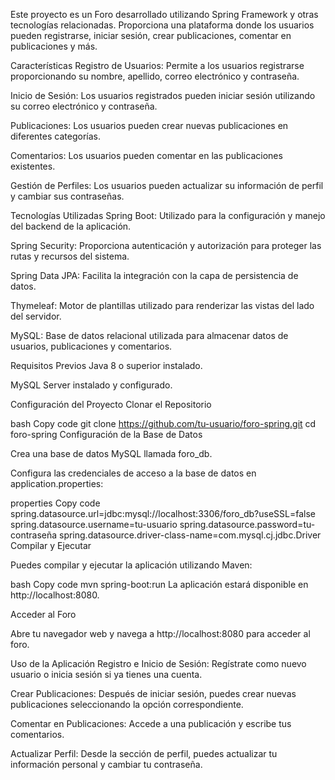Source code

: Este proyecto es un Foro desarrollado utilizando Spring Framework y otras tecnologías relacionadas. Proporciona una plataforma donde los usuarios pueden registrarse, iniciar sesión, crear publicaciones, comentar en publicaciones y más.

Características
Registro de Usuarios: Permite a los usuarios registrarse proporcionando su nombre, apellido, correo electrónico y contraseña.

Inicio de Sesión: Los usuarios registrados pueden iniciar sesión utilizando su correo electrónico y contraseña.

Publicaciones: Los usuarios pueden crear nuevas publicaciones en diferentes categorías.

Comentarios: Los usuarios pueden comentar en las publicaciones existentes.

Gestión de Perfiles: Los usuarios pueden actualizar su información de perfil y cambiar sus contraseñas.

Tecnologías Utilizadas
Spring Boot: Utilizado para la configuración y manejo del backend de la aplicación.

Spring Security: Proporciona autenticación y autorización para proteger las rutas y recursos del sistema.

Spring Data JPA: Facilita la integración con la capa de persistencia de datos.

Thymeleaf: Motor de plantillas utilizado para renderizar las vistas del lado del servidor.

MySQL: Base de datos relacional utilizada para almacenar datos de usuarios, publicaciones y comentarios.

Requisitos Previos
Java 8 o superior instalado.

MySQL Server instalado y configurado.

Configuración del Proyecto
Clonar el Repositorio

bash
Copy code
git clone https://github.com/tu-usuario/foro-spring.git
cd foro-spring
Configuración de la Base de Datos

Crea una base de datos MySQL llamada foro_db.

Configura las credenciales de acceso a la base de datos en application.properties:

properties
Copy code
spring.datasource.url=jdbc:mysql://localhost:3306/foro_db?useSSL=false
spring.datasource.username=tu-usuario
spring.datasource.password=tu-contraseña
spring.datasource.driver-class-name=com.mysql.cj.jdbc.Driver
Compilar y Ejecutar

Puedes compilar y ejecutar la aplicación utilizando Maven:

bash
Copy code
mvn spring-boot:run
La aplicación estará disponible en http://localhost:8080.

Acceder al Foro

Abre tu navegador web y navega a http://localhost:8080 para acceder al foro.

Uso de la Aplicación
Registro e Inicio de Sesión: Regístrate como nuevo usuario o inicia sesión si ya tienes una cuenta.

Crear Publicaciones: Después de iniciar sesión, puedes crear nuevas publicaciones seleccionando la opción correspondiente.

Comentar en Publicaciones: Accede a una publicación y escribe tus comentarios.

Actualizar Perfil: Desde la sección de perfil, puedes actualizar tu información personal y cambiar tu contraseña.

---+---

Go through the entries and copy each line holding the string "nuevas".

Publicaciones: Los usuarios pueden crear nuevas publicaciones en diferentes categorías.
Crear Publicaciones: Después de iniciar sesión, puedes crear nuevas publicaciones seleccionando la opción correspondiente.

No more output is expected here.